Janet Napolitano’s career has been marked by high-profile appearances in situations of an especially challenging nature, and the Homeland Security chief’s decision to leave government in July 2013 to become president at the University of California (UC) wasn’t expect to break the pattern. She assumed her new duties in September 2013.

Napolitano is coming to a state with a large number of undocumented residents after presiding over the federal government’s aggressive deportation of illegal immigrants. That didn’t stop Republicans like Alabama Senator Jeff Sessions from telling the New York Times she exhibited a “consistent disrespect for the rule of law” and that her successor “must disavow these aggressive nonenforcement directives, or there is very little hope for successful immigration reform.” Napolitano has been a strong advocate for a pathway to citizenship.
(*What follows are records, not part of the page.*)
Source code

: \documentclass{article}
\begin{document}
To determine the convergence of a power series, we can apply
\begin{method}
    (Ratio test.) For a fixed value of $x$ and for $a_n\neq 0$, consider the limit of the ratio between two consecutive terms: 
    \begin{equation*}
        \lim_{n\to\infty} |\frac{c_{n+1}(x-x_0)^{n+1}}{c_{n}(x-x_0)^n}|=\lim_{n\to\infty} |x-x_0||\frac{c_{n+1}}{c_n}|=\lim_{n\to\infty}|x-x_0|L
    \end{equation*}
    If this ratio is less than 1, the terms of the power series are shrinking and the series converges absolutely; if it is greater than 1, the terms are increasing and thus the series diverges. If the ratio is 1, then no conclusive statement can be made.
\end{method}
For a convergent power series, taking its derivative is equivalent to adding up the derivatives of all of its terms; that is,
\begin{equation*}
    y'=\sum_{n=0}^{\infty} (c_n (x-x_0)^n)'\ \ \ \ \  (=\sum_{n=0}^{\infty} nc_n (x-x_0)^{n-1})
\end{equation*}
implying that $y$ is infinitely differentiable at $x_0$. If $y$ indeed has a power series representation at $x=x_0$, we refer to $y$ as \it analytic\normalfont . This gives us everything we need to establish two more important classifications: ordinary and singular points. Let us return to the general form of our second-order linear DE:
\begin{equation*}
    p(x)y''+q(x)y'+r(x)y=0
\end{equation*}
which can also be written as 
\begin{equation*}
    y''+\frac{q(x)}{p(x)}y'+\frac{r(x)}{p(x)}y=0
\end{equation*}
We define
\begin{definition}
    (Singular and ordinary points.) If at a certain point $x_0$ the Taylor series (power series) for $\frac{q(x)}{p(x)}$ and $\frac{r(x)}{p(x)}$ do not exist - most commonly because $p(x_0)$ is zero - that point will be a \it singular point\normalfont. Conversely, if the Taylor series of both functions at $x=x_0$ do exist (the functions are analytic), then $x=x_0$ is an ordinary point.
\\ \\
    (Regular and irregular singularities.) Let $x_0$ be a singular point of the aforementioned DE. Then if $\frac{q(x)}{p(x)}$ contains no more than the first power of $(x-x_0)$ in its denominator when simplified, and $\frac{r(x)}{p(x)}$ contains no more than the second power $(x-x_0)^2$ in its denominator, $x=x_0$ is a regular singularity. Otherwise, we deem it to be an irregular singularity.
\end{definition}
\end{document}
Napolitano was born November 19, 1957, in New York City. She was raised in Pittsburgh, Pennsylvania, and Albuquerque, New Mexico, by Jane Marie Winer and Leonard Michael Napolitano. Her father was an anatomy professor and dean of the University of New Mexico School of Medicine. Napolitano graduated from Sandia High School in 1975 and was voted “Most Likely to Succeed.” She received a Bachelor of Science degree in political science in 1979 from Santa Clara University, where she was a Truman Scholar. She was valedictorian of her graduating class. Napolitano picked up a Juris Doctor from the University of Virginia School of Law in 1983.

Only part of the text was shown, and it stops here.